Pairs to be searched in the data matrix

To estimate the probable range of the missing value at node i, j, the value ranges of all existing observations in the dataset should be determined. First, the observed data is sorted in ascending order and a three-dimensional vector containing the sorted data and associated coordinates in the data matrix is generated. The coordinate of each data point used in this study is the observed month (column) and year (row) of the data and is unique for each observation. The coordinate information is crucial because the observation time of a given value affects the temporal and quantitative investigation of time series data. Sorting and investigating statistical relationships for a variable without considering the observation times of each individual variable mean ignoring information about the temporal relationship between observations.
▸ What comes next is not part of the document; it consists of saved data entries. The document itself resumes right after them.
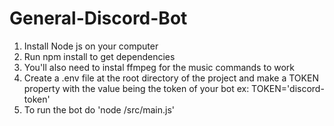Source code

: # General-Discord-Bot

1. Install Node js on your computer
2. Run npm install to get dependencies
3. You'll also need to instal ffmpeg for the music commands to work
4. Create a .env file at the root directory of the project and make a TOKEN property with the value being the token of your bot
  ex: TOKEN='discord-token'
5. To run the bot do 'node /src/main.js'
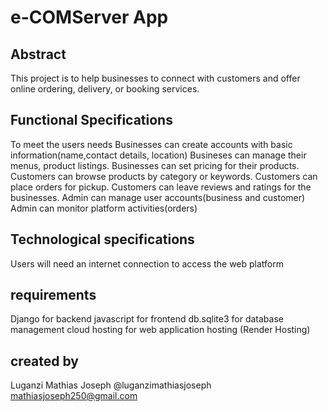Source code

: # e-COMServer App

## Abstract
This project is to help businesses to connect with customers and offer online ordering, delivery, or booking services.

## Functional Specifications
To meet the users needs
Businesses can create accounts with basic information(name,contact details, location)
Busineses can manage their menus, product listings.
Businesses can set pricing for their products.
Customers can browse products by category or keywords.
Customers can place orders for pickup.
Customers can leave reviews and ratings for the businesses.
Admin can manage user accounts(business and customer)
Admin can monitor platform activities(orders)

## Technological specifications
Users will need an internet connection to access the web platform

## requirements
Django for backend
javascript for frontend
db.sqlite3 for database management
cloud hosting for web application hosting (Render Hosting)

## created by
Luganzi Mathias Joseph      @luganzimathiasjoseph     mathiasjoseph250@gmail.com
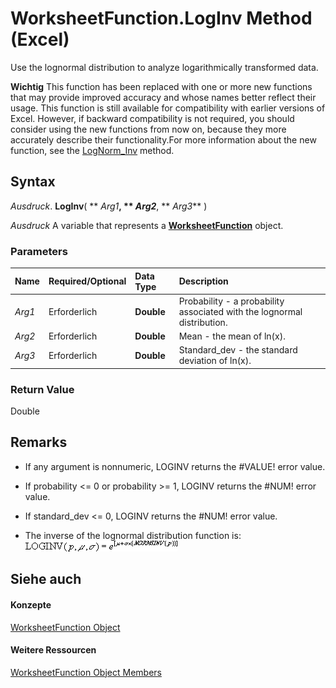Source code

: 
# WorksheetFunction.LogInv Method (Excel)

Use the lognormal distribution to analyze logarithmically transformed data.


 **Wichtig**  This function has been replaced with one or more new functions that may provide improved accuracy and whose names better reflect their usage. This function is still available for compatibility with earlier versions of Excel. However, if backward compatibility is not required, you should consider using the new functions from now on, because they more accurately describe their functionality.For more information about the new function, see the [LogNorm_Inv](d8a3c416-c2c4-dc57-e1f0-1d05e9fec2a1.md) method.


## Syntax

 _Ausdruck_. **LogInv**( ** _Arg1_**, ** _Arg2_**, ** _Arg3_** )

 _Ausdruck_ A variable that represents a **[WorksheetFunction](7b1d5639-363d-632c-2cf0-2232562646b6.md)** object.


### Parameters



|**Name**|**Required/Optional**|**Data Type**|**Description**|
|:-----|:-----|:-----|:-----|
| _Arg1_|Erforderlich|**Double**|Probability - a probability associated with the lognormal distribution.|
| _Arg2_|Erforderlich|**Double**|Mean - the mean of ln(x).|
| _Arg3_|Erforderlich|**Double**|Standard_dev - the standard deviation of ln(x).|

### Return Value

Double


## Remarks




- If any argument is nonnumeric, LOGINV returns the #VALUE! error value.
    
- If probability <= 0 or probability >= 1, LOGINV returns the #NUM! error value.
    
- If standard_dev <= 0, LOGINV returns the #NUM! error value.
    
-  The inverse of the lognormal distribution function is:
![](images/awflginv_ZA06051178.gif)


    

## Siehe auch


#### Konzepte


[WorksheetFunction Object](7b1d5639-363d-632c-2cf0-2232562646b6.md)
#### Weitere Ressourcen


[WorksheetFunction Object Members](http://msdn.microsoft.com/library/6811ca87-4b53-0bff-88c9-30bf7497879a%28Office.15%29.aspx)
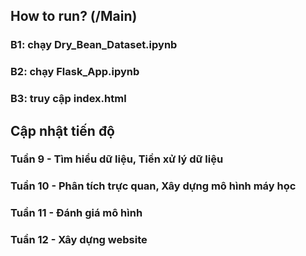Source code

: ## How to run? (/Main)
### B1: chạy Dry_Bean_Dataset.ipynb
### B2: chạy Flask_App.ipynb
### B3: truy cập index.html

## Cập nhật tiến độ
### Tuần 9 - Tìm hiểu dữ liệu, Tiền xử lý dữ liệu
### Tuần 10 - Phân tích trực quan, Xây dựng mô hình máy học
### Tuần 11 - Đánh giá mô hình
### Tuần 12 - Xây dựng website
After sorting the observations, the observed time series range is divided into 2 to n range clusters to evaluate and estimate the possible clusters into which the missing data point may fall. The value of n may increase with the amount of available data; this increase would provide more precise results, as the value range for each cluster would be narrower. The number of clusters should be chosen so that the distribution of the observed values is sufficiently represented. Currently, the maximum number of clusters is determined by running the software for various number of clusters. It must be noted that the selected cluster number may not be optimum for obtaining the best results, although the method may still produce successful results. A good approach to determine the maximum number of clusters might be to start with a high number of clusters (like 50). Then, the cluster number that produces sufficient frequency values and cluster ranges might be chosen by looking at the generated frequency tables. Future studies should propose a method for determining the optimum number of clusters based on the number and variability of observations to further improve the successful estimation of missing values.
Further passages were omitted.